Friday, February 27, 2015

Chapter 3 Journal Entry for Beloved


Chapter 3
  1. What new information do we learn about Sweet Home in this chapter, specifically about Denver’s birth?
  2. Retell the night of Denver’s birth, from Amy’s point of view. 


    In this chapter we are told the story of Denver's birth- and then a little about Paul D's life after he left Sweet Home. We learn that Sethe ran away from Sweet Home while she was pregnant with Denver, and carrying milk for her other daughter, called Beloved. We learn that Sethe ran away to escape slavery and connect with her children, but that carrying Denver made it more difficult. Denver was an antsy baby- rolling and kicking in the womb, but walking soothed her. Sethe eventually collapsed from exhaustion and believes Denver magically brought this white girl to help her. We also learn that after Denver was born, Schoolteacher- a mean white man who worked for Mrs. Garner at Sweet Home and was one of Sethe's master's found her. She could either go back to being a slave or go to jail, so she went to jail and brought the newborn Denver with her.

    Later we also learn about Sethe's early life before she was sold to Sweet Home- She didn't know her mother, but she did remember the songs- and related them to antelopes. She referred to Denver as a little antelope while she was still in her womb.

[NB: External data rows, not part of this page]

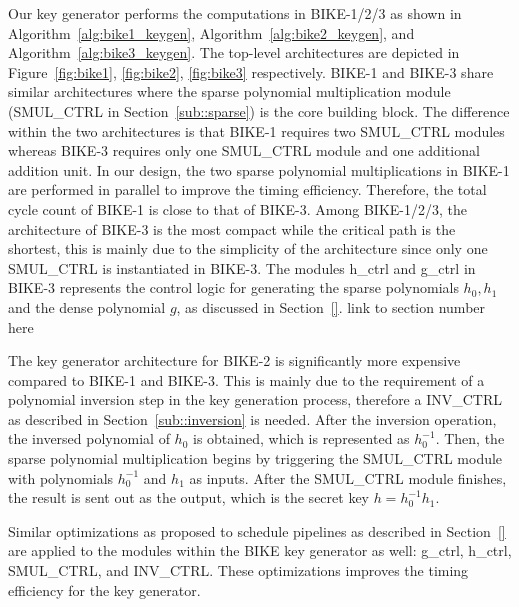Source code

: \documentclass[runningheads]{llncs}
\begin{document}
Our key generator performs the computations in BIKE-1/2/3 as shown in Algorithm~\ref{alg:bike1_keygen}, Algorithm~\ref{alg:bike2_keygen}, and Algorithm~\ref{alg:bike3_keygen}. The top-level architectures are depicted in Figure~\ref{fig:bike1}, \ref{fig:bike2}, \ref{fig:bike3}
respectively. 
BIKE-1 and BIKE-3 share similar architectures
where the sparse polynomial multiplication module 
(SMUL\_CTRL in Section~\ref{sub::sparse}) is the core building block. 
The difference within the two architectures is that 
BIKE-1 requires two SMUL\_CTRL modules 
whereas BIKE-3 requires only one SMUL\_CTRL module and one additional
addition unit. 
In our design, the two sparse polynomial multiplications 
in BIKE-1 are performed in parallel to improve the 
timing efficiency. 
Therefore, the total cycle count of BIKE-1 
is close to that of BIKE-3. 
Among BIKE-1/2/3, the architecture of BIKE-3 is 
the most compact while the critical path is the shortest,
this is mainly due to the simplicity of the architecture
since only one SMUL\_CTRL is instantiated in BIKE-3. 
The modules h\_ctrl and g\_ctrl in BIKE-3 represents the
control logic for
generating the sparse polynomials $h_0,h_1$ and 
the dense polynomial $g$, as discussed in Section~\ref{}. {\color{red} link to section number here}

The key generator architecture for BIKE-2 
is significantly more expensive compared to 
BIKE-1 and BIKE-3.
This is mainly due to the requirement of a
polynomial inversion step in the key generation process,
therefore a INV\_CTRL as described in Section~\ref{sub::inversion} is needed. 
After the inversion operation, the inversed polynomial of
$h_0$ is obtained, which is represented as $h_0^{-1}$.
Then, the sparse polynomial multiplication begins
by triggering the SMUL\_CTRL module with polynomials
$h_0^{-1}$ and $h_1$ as inputs. 
After the SMUL\_CTRL module finishes,
the result is sent out as the output,
which is the secret key $h=h_0^{-1}h_1$.

Similar optimizations as proposed to schedule pipelines
as described in Section~\ref{} are applied to the 
modules within the BIKE key generator as well: 
g\_ctrl, h\_ctrl, SMUL\_CTRL, and INV\_CTRL.
These optimizations improves the timing efficiency for the
key generator. 
\end{document}
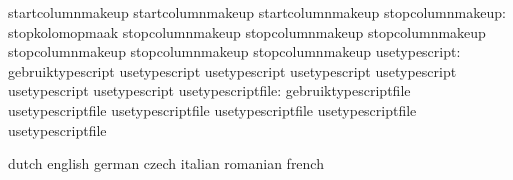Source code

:                                   startcolumnmakeup                startcolumnmakeup
                                  startcolumnmakeup
                stopcolumnmakeup: stopkolomopmaak                  stopcolumnmakeup
                                  stopcolumnmakeup                 stopcolumnmakeup
                                  stopcolumnmakeup                 stopcolumnmakeup
                                  stopcolumnmakeup
                   usetypescript: gebruiktypescript                usetypescript
                                  usetypescript                    usetypescript
                                  usetypescript                    usetypescript
                                  usetypescript
               usetypescriptfile: gebruiktypescriptfile            usetypescriptfile
                                  usetypescriptfile                usetypescriptfile
                                  usetypescriptfile                usetypescriptfile

\stopcommands




\startcommands                    dutch                            english
                                  german                           czech
                                  italian                          romanian
                                  french

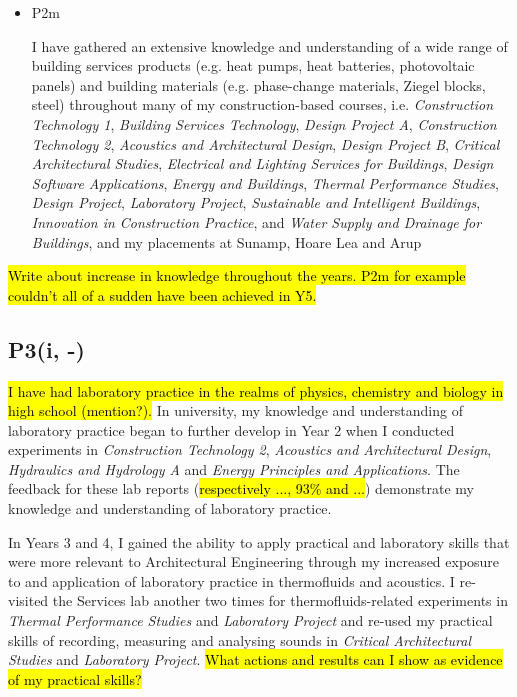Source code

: \begin{itemize}
    \item P2m
    
    I have gathered an extensive knowledge and understanding of a wide range of building services products (e.g. heat pumps, heat batteries, photovoltaic panels) and building materials (e.g. phase-change materials, Ziegel blocks, steel)
    throughout many of my construction-based courses, i.e. 
    \textit{Construction Technology 1},
    \textit{Building Services Technology},
    \textit{Design Project A},
    \textit{Construction Technology 2},
    \textit{Acoustics and Architectural Design},
    \textit{Design Project B},
    \textit{Critical Architectural Studies},
    \textit{Electrical and Lighting Services for Buildings},
    \textit{Design Software Applications},
    \textit{Energy and Buildings},
    \textit{Thermal Performance Studies},
    \textit{Design Project},
    \textit{Laboratory Project},
    \textit{Sustainable and Intelligent Buildings},
    \textit{Innovation in Construction Practice},
    and \textit{Water Supply and Drainage for Buildings},
    and my placements at Sunamp, Hoare Lea and Arup
\end{itemize}
\hl{Write about increase in knowledge throughout the years. P2m for example couldn't all of a sudden have been achieved in Y5.}




\subsection*{P3(i, -)}

\hl{I have had laboratory practice in the realms of physics, chemistry and biology in high school (mention?).}
In university, my knowledge and understanding of laboratory practice began to further develop in Year 2 when I conducted experiments in \textit{Construction Technology 2}, \textit{Acoustics and Architectural Design}, \textit{Hydraulics and Hydrology A} and \textit{Energy Principles and Applications}.
The feedback for these lab reports (\hl{respectively ..., 93\% and ...}) demonstrate my knowledge and understanding of laboratory practice.

In Years 3 and 4, I gained the ability to apply practical and laboratory skills that were more relevant to Architectural Engineering through my increased exposure to and application of laboratory practice in thermofluids and acoustics.
I re-visited the Services lab another two times for thermofluids-related experiments in \textit{Thermal Performance Studies} and \textit{Laboratory Project} and re-used my practical skills of recording, measuring and analysing sounds in \textit{Critical Architectural Studies} and \textit{Laboratory Project}.
\hl{What actions and results can I show as evidence of my practical skills?}


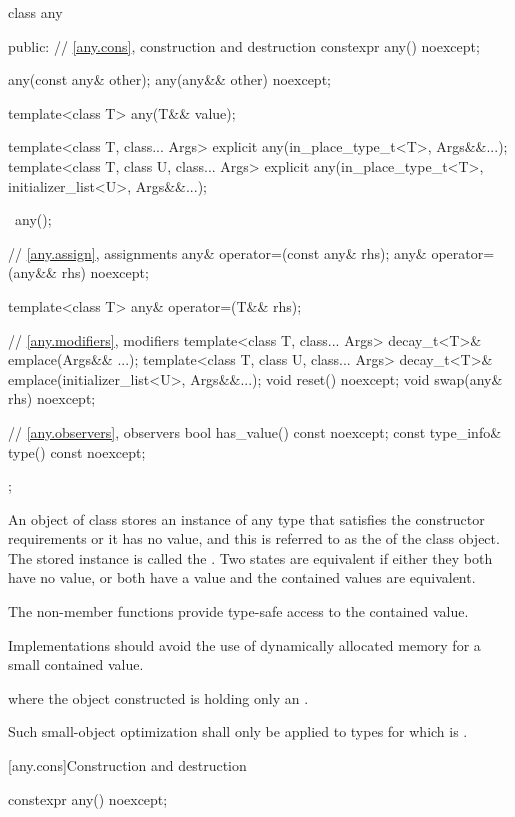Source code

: \begin{codeblock}
class any {
public:
  // \ref{any.cons}, construction and destruction
  constexpr any() noexcept;

  any(const any& other);
  any(any&& other) noexcept;

  template<class T> any(T&& value);

  template<class T, class... Args>
    explicit any(in_place_type_t<T>, Args&&...);
  template<class T, class U, class... Args>
    explicit any(in_place_type_t<T>, initializer_list<U>, Args&&...);

  ~any();

  // \ref{any.assign}, assignments
  any& operator=(const any& rhs);
  any& operator=(any&& rhs) noexcept;

  template<class T> any& operator=(T&& rhs);

  // \ref{any.modifiers}, modifiers
  template<class T, class... Args>
    decay_t<T>& emplace(Args&& ...);
  template<class T, class U, class... Args>
    decay_t<T>& emplace(initializer_list<U>, Args&&...);
  void reset() noexcept;
  void swap(any& rhs) noexcept;

  // \ref{any.observers}, observers
  bool has_value() const noexcept;
  const type_info& type() const noexcept;
};
\end{codeblock}

\pnum
An object of class  stores an instance of any type that satisfies the constructor requirements or it has no value,
and this is referred to as the  of the class  object.
The stored instance is called the .
Two states are equivalent if either they both have no value, or both have a value and the contained values are equivalent.

\pnum
The non-member  functions provide type-safe access to the contained value.

\pnum
Implementations should avoid the use of dynamically allocated memory for a small contained value.
\begin{example}
where the object constructed is holding only an .
\end{example}
Such small-object optimization shall only be applied to types  for which
 is .

[any.cons]{Construction and destruction}

%
\begin{itemdecl}
constexpr any() noexcept;
\end{itemdecl}


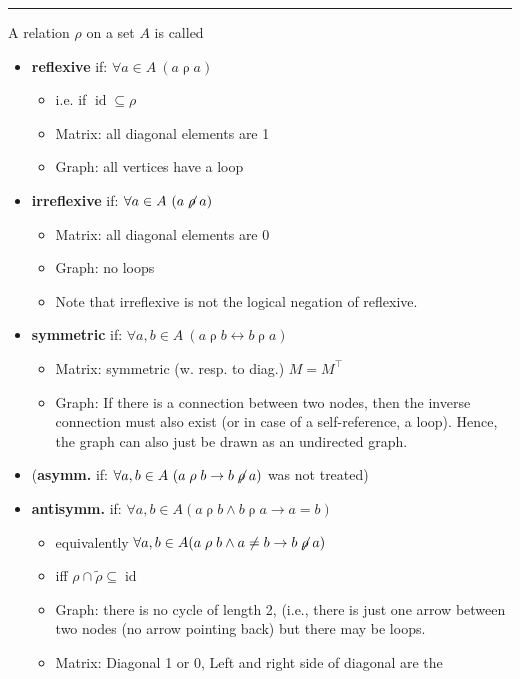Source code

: \documentclass[a4paper]{extarticle}
\DeclareMathOperator{\id}{\text{id}}
\newcommand{\relrho}{\mathrel{\rho}}
\newcommand{\sep}{\vspace{5pt}\noindent\hrule\vspace{5pt}}
\begin{document}
\begin{multicols*}{2}
\sep

 A relation $\rho$ on a set $A$ is called
\begin{itemize}
  \item \textbf{reflexive} if: \quad $\forall a \in A \ (a \relrho a)$
  \begin{itemize}
    \item i.e. if $\id \subseteq \rho$
    \item Matrix: all diagonal elements are 1
    \item Graph: all vertices have a loop
  \end{itemize}
  \item \textbf{irreflexive} if: \quad $\forall a \in A \ (a \not\relrho a)$
  \begin{itemize}
  	\item Matrix: all diagonal elements are 0
  	\item Graph: no loops
  	\item Note that irreflexive is not the logical negation of reflexive.
  \end{itemize}
  \item \textbf{symmetric} if: \quad $\forall a,b\in A \ (a\relrho b
  \leftrightarrow b \relrho a)$
  \begin{itemize}
  	\item Matrix: symmetric (w. resp. to diag.) $M=M^\top$
  	\item Graph: If there is a connection between two nodes, then the inverse
  	connection must also exist (or in case of a self-reference, a loop). Hence,
  	the graph can also just be drawn as an undirected graph.
  \end{itemize}
  \item (\textbf{asymm.} if: $\forall a,b\in A \ (a\relrho b\rightarrow
  b\not\relrho a)$ was not treated)
  \item \textbf{antisymm.} if: \quad  $\forall a,b \in A (a\relrho b \land
  b\relrho a \rightarrow a = b)$
  \begin{itemize}
    \item equivalently $\forall a,b \in A (a\relrho b \land
  a\neq b \rightarrow b\not\relrho a)$
  	\item \Lem iff $\rho\cap\widetilde{\rho}\subseteq \id$
  	\item Graph: there is no cycle of length 2, (i.e., there is just one arrow
  	between two nodes (no arrow pointing back) but there may be loops.
  	\item Matrix: Diagonal 1 or 0, Left and right side of diagonal are the

\end{itemize}
\end{itemize}
\end{multicols*}
\end{document}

    Amy- I was finally free. Id been walking and walking but I didn't have to work my momma's debt off anymore. I was free and I was done. I didn't have to do nothin for anyone. And I gonna go to Boston and get me some velvet. CARMINE velvet. Ain't nobody think I can but I'm gonna get me some velvet. The real good Boston kind. I came up on a woods and thought  maybe there be some good mulberries here. those good and sweet. I ain't eaten for days. I walked on up to walk up that them there hill and I heard a noise. A person noise, not some animal noise, I used to those. I called out- who's in there? nobody answered, I went to go look, all careful like you know? and it was a nigger woman. A PREGNANT nigger woman. I remember thinkin, what on earth is she doing in there? I asked her if she got anything food like, I'd eat anything now. She said she pregnant. I got that, woman got a belly. I told her about the velvet, then got up to go on. As I walked away I called on back- what you just gonna lay there and foal? She called back, I can't get up from here. Turns out her feel to swoll to walk and she couldn't crawl on her own. I went on and helped her out into a lean to I found a while back, and put her feet up an nice before I tried to rub the life back into them. I learned that livin the in cold root-cellar they poor me in.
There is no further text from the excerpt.